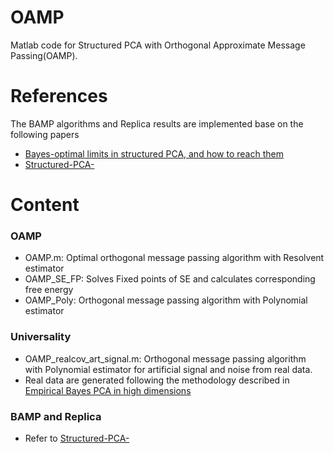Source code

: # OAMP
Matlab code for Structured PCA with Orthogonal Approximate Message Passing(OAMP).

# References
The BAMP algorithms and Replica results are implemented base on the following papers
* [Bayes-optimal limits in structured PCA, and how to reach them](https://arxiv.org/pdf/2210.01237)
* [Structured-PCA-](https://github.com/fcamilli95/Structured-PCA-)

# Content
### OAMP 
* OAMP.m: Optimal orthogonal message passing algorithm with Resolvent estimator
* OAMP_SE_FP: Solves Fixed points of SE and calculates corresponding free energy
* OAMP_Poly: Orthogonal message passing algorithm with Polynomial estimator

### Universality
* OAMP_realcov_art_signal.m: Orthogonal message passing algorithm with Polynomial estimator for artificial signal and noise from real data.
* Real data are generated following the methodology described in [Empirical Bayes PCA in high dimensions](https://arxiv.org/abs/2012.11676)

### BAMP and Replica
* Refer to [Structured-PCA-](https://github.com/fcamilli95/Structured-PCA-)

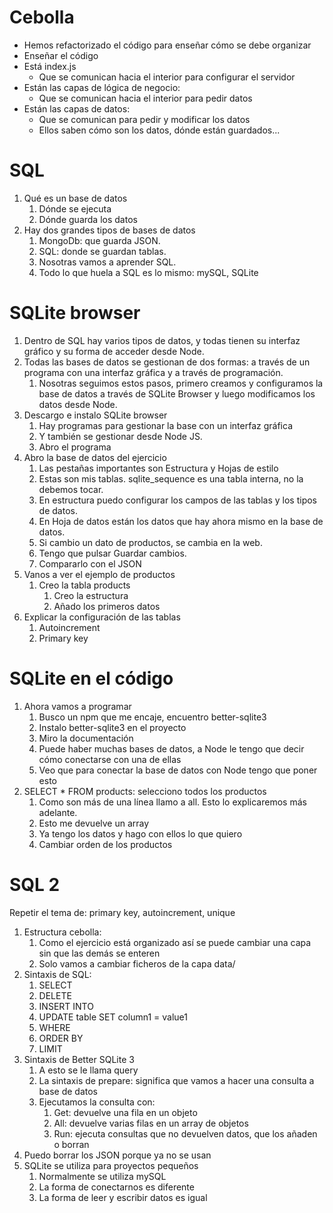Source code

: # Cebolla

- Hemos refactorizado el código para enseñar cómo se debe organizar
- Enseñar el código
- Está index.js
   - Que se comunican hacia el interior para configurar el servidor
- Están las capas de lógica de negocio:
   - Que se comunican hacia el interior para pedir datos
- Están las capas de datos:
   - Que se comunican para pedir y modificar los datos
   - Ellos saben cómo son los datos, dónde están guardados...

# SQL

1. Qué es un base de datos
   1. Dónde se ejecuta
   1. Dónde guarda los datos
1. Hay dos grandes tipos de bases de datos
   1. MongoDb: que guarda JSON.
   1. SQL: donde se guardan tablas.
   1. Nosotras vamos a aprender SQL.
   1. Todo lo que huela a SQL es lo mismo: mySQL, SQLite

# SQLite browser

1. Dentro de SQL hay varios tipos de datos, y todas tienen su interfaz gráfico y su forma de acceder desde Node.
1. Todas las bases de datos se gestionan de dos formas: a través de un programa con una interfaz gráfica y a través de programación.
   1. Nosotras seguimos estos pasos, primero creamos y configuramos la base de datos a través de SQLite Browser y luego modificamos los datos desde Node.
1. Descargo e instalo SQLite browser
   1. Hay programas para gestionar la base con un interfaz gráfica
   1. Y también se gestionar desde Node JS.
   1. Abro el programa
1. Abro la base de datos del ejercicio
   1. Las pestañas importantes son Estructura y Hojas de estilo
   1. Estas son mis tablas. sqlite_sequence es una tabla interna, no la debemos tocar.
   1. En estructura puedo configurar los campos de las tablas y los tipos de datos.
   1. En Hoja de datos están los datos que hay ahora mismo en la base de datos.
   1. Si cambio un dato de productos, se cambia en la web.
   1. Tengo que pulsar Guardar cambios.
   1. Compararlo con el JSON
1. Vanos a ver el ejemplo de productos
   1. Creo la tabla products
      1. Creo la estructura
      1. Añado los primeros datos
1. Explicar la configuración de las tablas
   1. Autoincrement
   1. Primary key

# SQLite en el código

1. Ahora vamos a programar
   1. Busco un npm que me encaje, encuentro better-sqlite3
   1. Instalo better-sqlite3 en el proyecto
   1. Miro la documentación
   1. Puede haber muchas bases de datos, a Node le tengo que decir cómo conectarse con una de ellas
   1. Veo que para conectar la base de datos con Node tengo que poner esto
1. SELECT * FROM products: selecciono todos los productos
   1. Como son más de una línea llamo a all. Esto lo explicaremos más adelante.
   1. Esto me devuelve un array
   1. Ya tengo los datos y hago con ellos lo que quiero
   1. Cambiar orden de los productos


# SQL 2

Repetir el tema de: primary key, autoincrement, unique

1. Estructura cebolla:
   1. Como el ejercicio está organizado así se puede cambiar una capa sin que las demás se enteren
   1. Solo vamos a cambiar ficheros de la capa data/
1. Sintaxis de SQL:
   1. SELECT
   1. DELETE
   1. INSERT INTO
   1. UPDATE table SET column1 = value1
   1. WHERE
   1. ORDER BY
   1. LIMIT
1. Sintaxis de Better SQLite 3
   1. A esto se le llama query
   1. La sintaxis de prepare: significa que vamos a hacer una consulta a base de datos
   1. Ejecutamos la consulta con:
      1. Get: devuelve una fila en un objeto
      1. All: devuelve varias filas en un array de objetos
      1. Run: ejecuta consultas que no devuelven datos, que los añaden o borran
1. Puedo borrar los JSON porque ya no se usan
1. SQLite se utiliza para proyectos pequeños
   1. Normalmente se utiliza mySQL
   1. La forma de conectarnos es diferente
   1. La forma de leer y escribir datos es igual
========================================================================
WHAT YOU NEED TO DO: Word for word, restate the lines above from the first through the one that contains "corresponding free energy", and exclude all pictures.

SOLUTION FOR THIS EXERCISE:
Source code

: # OAMP
Matlab code for Structured PCA with Orthogonal Approximate Message Passing(OAMP).

# References
The BAMP algorithms and Replica results are implemented base on the following papers
* [Bayes-optimal limits in structured PCA, and how to reach them](https://arxiv.org/pdf/2210.01237)
* [Structured-PCA-](https://github.com/fcamilli95/Structured-PCA-)

# Content
### OAMP 
* OAMP.m: Optimal orthogonal message passing algorithm with Resolvent estimator
* OAMP_SE_FP: Solves Fixed points of SE and calculates corresponding free energy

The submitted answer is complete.